São Carlos - A Universidade Federal de São Carlos (UFSCar), em parceria com o Instituto de Tecnologia de Massachusetts (EUA), desenvolve, desde 2005, softwares criados para pensar como humanos.
Os programas “intuitivos” são criados com base em um banco de dados em expansão. O “Open Mind Common Sense” tem quase 2 mil colaboradores voluntários, que alimentam o sistema com informações aparentemente irrelevantes para a ciência.
Um dos exemplos “ensinados” ao computador é que a gíria “bufunfa” tem o mesmo significado de dinheiro.
O site da Internet - www.sensocomum.ufscar.br - pode ser acessado por qualquer pessoa. Basta que o internauta se cadastre e responda charadas relacionadas ao cotidiano, sobretudo comportamentos em diferentes situações sugeridas.
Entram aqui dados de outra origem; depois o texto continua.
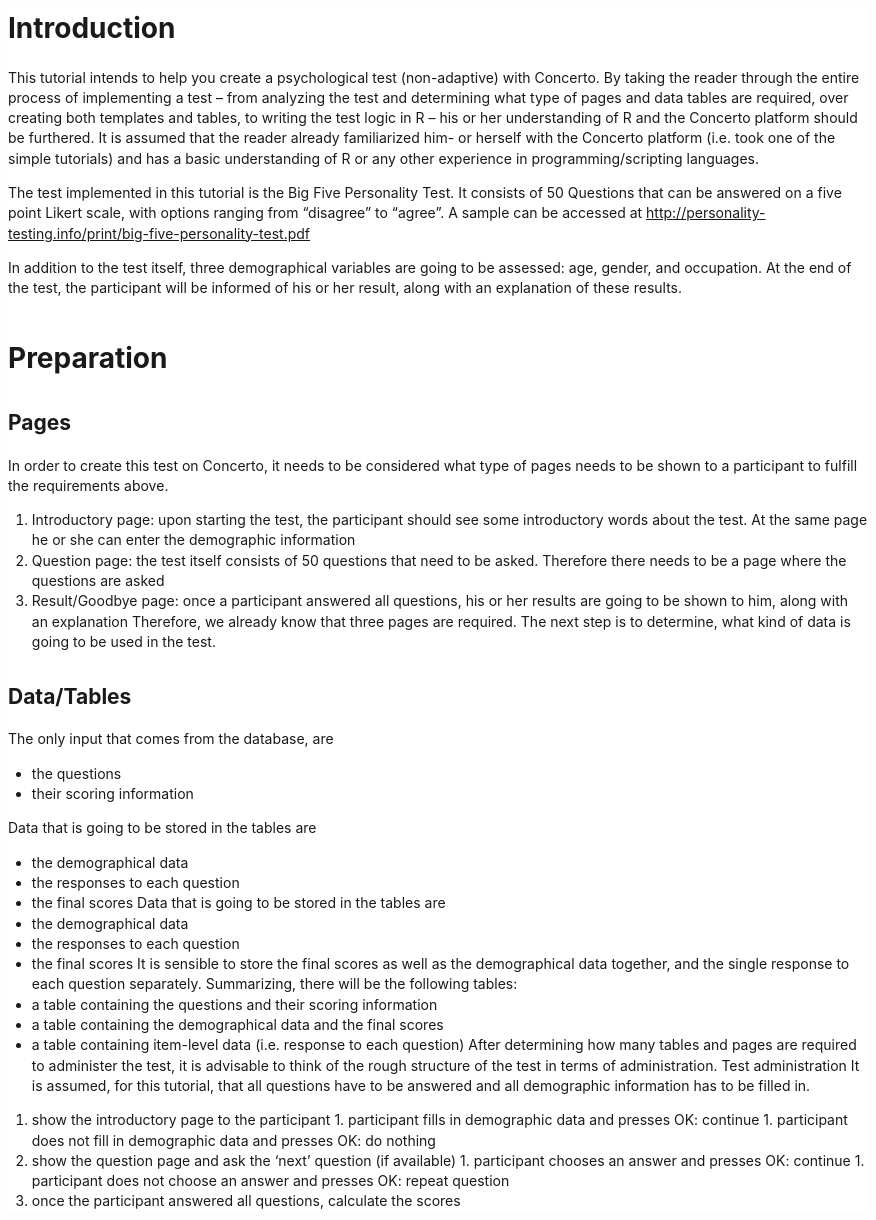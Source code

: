 # Introduction #
This tutorial intends to help you create a psychological test (non-adaptive) with Concerto. By taking the reader through the entire process of implementing a test – from analyzing the test and determining what type of pages and data tables are required, over creating both templates and tables, to writing the test logic in R – his or her understanding of R and the Concerto platform should be furthered. It is assumed that the reader already familiarized him- or herself with the Concerto platform (i.e. took one of the simple tutorials) and has a basic understanding of R or any other experience in programming/scripting languages.

The test implemented in this tutorial is the Big Five Personality Test. It consists of 50 Questions that can be answered on a five point Likert scale, with options ranging from “disagree” to “agree”. A sample can be accessed at http://personality-testing.info/print/big-five-personality-test.pdf

In addition to the test itself, three demographical variables are going to be assessed: age, gender, and occupation. At the end of the test, the participant will be informed of his or her result, along with an explanation of these results.
# Preparation #
## Pages ##
In order to create this test on Concerto, it needs to be considered what type of pages needs to be shown to a participant to fulfill the requirements above.
  1. Introductory page: upon starting the test, the participant should see some introductory words about the test. At the same page he or she can enter the demographic information
  1. Question page: the test itself consists of 50 questions that need to be asked. Therefore there needs to be a page where the questions are asked
  1. Result/Goodbye page:  once a participant answered all questions, his or her results are going to be shown to him, along with an explanation
Therefore, we already know that three pages are required.  The next step is to determine, what kind of data is going to be used in the test.

## Data/Tables ##

The only input that comes from the database, are
  * the questions
  * their scoring information

Data that is going to be stored in the tables are
  * the demographical data
  * the responses to each question
  * the final scores
Data that is going to be stored in the tables are
  * the demographical data
  * the responses to each question
  * the final scores
It is sensible to store the final scores as well as the demographical data together, and the single response to each question separately. Summarizing, there will be the following tables:
  * a table containing the questions and their scoring information
  * a table containing the demographical data and the final scores
  * a table containing item-level data (i.e. response to each question)
After determining how many tables and pages are required to administer the test, it is advisable to think of the rough structure of the test in terms of administration.
Test administration
It is assumed, for this tutorial, that all questions have to be answered and all demographic information has to be filled in.
  1. show the introductory page to the participant
    1. participant fills in demographic data and presses OK: continue
    1. participant does not fill in demographic data and presses OK: do nothing
  1. show the question page and ask the ‘next’ question (if available)
    1. participant chooses an answer and presses OK: continue
    1. participant does not choose an answer and presses OK: repeat question
  1. once the participant answered all questions, calculate the scores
Tudo aquilo que vem do senso comum, ou seja, de crenças culturais sem embasamento teórico, ajuda os dez pesquisadores do Laboratório de Ciência da Computação da UFSCar.
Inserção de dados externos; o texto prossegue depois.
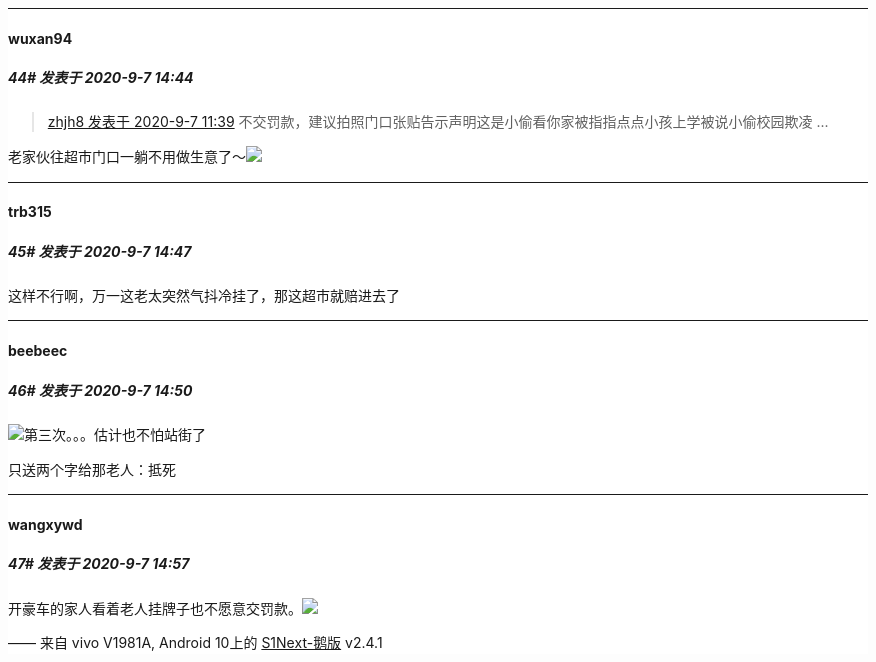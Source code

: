 



-----

####  wuxan94  
##### 44#       发表于 2020-9-7 14:44



<blockquote><a href="httphttps://bbs.saraba1st.com/2b/forum.php?mod=redirect&amp;goto=findpost&amp;pid=48663811&amp;ptid=1958613" target="_blank">zhjh8 发表于 2020-9-7 11:39</a>
不交罚款，建议拍照门口张贴告示声明这是小偷看你家被指指点点小孩上学被说小偷校园欺凌 ...</blockquote>
老家伙往超市门口一躺不用做生意了～<img src="https://static.saraba1st.com/image/smiley/face2017/067.png" referrerpolicy="no-referrer">







-----

####  trb315  
##### 45#       发表于 2020-9-7 14:47




这样不行啊，万一这老太突然气抖冷挂了，那这超市就赔进去了







-----

####  beebeec  
##### 46#       发表于 2020-9-7 14:50



<img src="https://static.saraba1st.com/image/smiley/face2017/001.png" referrerpolicy="no-referrer">第三次。。。估计也不怕站街了

只送两个字给那老人：抵死







-----

####  wangxywd  
##### 47#       发表于 2020-9-7 14:57




开豪车的家人看着老人挂牌子也不愿意交罚款。<img src="https://static.saraba1st.com/image/smiley/face2017/047.png" referrerpolicy="no-referrer">

—— 来自 vivo V1981A, Android 10上的 [S1Next-鹅版](https://github.com/ykrank/S1-Next/releases) v2.4.1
Entram para o rol, com quase 300 mil dados, superstições como “passar por baixo da escada dá azar”, crenças e ditos populares ensinados ao computador.
Desse modo, a máquina adquire certa “inteligência humana”, explica Junia Anacleto, professora do Laboratório de Interação Avançada da UFSCar, que implantou o projeto no Brasil. A ideia original foi aplicada nos EUA pelo professor americano Henry Lieberman.
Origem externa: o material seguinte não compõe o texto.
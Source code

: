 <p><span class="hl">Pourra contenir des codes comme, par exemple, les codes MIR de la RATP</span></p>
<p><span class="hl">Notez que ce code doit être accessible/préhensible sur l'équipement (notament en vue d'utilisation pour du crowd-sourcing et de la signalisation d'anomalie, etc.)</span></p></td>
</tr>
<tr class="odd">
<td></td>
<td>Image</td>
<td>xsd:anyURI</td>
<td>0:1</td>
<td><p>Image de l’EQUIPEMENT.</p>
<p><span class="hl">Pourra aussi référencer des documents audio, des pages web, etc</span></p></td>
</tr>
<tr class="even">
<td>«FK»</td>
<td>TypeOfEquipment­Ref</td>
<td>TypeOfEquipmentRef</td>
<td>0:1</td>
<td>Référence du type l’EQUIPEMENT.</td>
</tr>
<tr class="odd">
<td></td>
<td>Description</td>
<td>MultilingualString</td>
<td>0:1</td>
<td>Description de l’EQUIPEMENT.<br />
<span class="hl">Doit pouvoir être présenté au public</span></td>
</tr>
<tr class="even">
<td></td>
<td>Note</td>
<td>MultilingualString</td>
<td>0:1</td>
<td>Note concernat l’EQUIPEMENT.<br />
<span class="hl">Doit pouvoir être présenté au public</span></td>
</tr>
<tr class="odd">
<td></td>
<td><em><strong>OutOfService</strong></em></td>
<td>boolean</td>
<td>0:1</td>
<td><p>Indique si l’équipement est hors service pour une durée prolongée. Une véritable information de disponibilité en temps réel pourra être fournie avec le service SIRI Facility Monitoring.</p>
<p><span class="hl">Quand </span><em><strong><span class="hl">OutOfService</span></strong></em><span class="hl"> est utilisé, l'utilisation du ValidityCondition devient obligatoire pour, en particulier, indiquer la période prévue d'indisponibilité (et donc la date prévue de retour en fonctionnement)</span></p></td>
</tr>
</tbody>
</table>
“É algo que não se aprende na escola, mas na comunidade, e é composto por fatos, crenças, mitos, e nem sempre está correto, mas é a cultura daquele grupo”, afirma Anacleto.
Dentre os oito programas gratuitos desenvolvidos, há um messenger, o C2C ou Culture to chat (Cultura para conversar, em tradução livre). Nele, os usuários podem trocar mensagens em inglês e português com tradução simultânea de gírias.
O laboratório já criou jogos educacionais sobre sexualidade, um RPG infantil inspirado no folclore brasileiro, além do Family Sense, em que é possível trabalhar, à distância, problemas emocionais entre pais e filhos.